2. Épidémiologie
Le virus semble avoir été toujours hébergé sur le continent américain par de nombreuses espèces de Sylvilagus, aujourd'hui non réceptives et dont certaines (minilièvres) ont été, pour cette raison, introduites frauduleusement en Europe afin de repeupler les chasses décimées par la myxomatose.
En 1950, la lutte biologique contre la pullulation croissante du lapin en Australie a engagé les autorités à propager volontairement la maladie, en particulier dans les vallées humides riches en moustiques vecteurs, et s'est soldée par la mort de centaines de millions de sujets. Cependant, cette lutte se heurte aujourd'hui à la décroissance de la virulence de la maladie.
En 1952, l'introduction volontaire de la myxomatose en France dans une propriété d'Eure-et-Loir s'est étendue à l'Europe entière et à l'Afrique du Nord en trois ans, avec de semblables résultats.
La propagation par les vecteurs est essentielle et explique le pic estivo-automnal des épizooties, à la saison de pullulation maximale des vecteurs. En période hiverno-vernale silencieuse, le réservoir est représenté par le terrier abritant des puces infectées quiescentes.
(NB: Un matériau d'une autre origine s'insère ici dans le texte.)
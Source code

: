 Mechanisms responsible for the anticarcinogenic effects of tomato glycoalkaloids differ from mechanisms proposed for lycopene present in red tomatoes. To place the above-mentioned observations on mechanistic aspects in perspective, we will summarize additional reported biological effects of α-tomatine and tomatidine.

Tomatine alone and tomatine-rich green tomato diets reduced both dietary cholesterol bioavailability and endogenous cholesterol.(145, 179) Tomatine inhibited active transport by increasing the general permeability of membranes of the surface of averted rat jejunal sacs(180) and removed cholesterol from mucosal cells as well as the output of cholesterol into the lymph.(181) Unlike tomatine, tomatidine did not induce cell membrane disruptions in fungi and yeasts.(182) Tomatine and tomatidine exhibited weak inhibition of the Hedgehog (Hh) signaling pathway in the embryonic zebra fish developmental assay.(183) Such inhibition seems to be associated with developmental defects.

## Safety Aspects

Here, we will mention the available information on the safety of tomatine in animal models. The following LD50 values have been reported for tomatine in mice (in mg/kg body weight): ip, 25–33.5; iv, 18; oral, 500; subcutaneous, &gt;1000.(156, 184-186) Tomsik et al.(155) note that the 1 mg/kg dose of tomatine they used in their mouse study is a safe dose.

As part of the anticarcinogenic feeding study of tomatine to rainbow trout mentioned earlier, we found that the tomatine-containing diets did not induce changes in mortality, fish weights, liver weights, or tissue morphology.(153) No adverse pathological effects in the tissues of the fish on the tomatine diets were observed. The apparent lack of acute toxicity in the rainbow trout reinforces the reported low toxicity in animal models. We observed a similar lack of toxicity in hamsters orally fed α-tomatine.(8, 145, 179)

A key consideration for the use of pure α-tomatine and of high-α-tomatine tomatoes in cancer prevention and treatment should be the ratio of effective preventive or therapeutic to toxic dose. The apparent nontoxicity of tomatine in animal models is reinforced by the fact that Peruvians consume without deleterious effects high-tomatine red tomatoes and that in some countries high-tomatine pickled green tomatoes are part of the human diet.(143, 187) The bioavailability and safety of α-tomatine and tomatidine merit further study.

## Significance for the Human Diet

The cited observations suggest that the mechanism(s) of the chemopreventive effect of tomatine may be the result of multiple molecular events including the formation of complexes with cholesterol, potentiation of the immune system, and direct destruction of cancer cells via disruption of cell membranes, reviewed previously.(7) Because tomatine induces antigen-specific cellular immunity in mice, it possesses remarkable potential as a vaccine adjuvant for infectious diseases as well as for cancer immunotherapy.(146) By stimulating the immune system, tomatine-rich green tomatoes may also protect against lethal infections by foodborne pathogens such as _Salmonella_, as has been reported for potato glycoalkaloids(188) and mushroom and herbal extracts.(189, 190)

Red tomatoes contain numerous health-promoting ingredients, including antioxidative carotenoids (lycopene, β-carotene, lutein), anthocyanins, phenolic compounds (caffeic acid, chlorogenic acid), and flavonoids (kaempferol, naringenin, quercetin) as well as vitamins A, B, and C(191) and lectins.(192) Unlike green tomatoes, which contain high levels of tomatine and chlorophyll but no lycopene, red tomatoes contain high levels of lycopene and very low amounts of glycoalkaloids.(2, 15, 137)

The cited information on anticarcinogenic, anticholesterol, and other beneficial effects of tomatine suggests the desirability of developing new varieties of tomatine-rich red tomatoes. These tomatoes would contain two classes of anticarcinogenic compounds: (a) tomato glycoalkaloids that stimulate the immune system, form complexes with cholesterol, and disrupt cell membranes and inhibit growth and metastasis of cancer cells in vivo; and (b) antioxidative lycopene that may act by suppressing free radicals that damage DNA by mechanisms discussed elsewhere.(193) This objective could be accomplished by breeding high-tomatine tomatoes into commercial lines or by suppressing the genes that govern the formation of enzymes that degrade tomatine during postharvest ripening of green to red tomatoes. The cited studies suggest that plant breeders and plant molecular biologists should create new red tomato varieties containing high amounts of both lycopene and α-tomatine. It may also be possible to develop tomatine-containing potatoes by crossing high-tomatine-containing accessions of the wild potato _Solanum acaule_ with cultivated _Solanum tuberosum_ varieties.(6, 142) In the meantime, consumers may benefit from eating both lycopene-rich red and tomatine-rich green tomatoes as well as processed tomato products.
Un mode complémentaire de diffusion en élevages concentrés s'effectue par voie aérogène directe, surtout chez des sujets en infection pulmonaire bactérienne.
L'importance du lapin en épidémiologie générale et les fluctuations de ses populations du fait de la myxomatose ont entraîné des modifications dans la transmission d'autres maladies, la fièvre boutonneuse par exemple.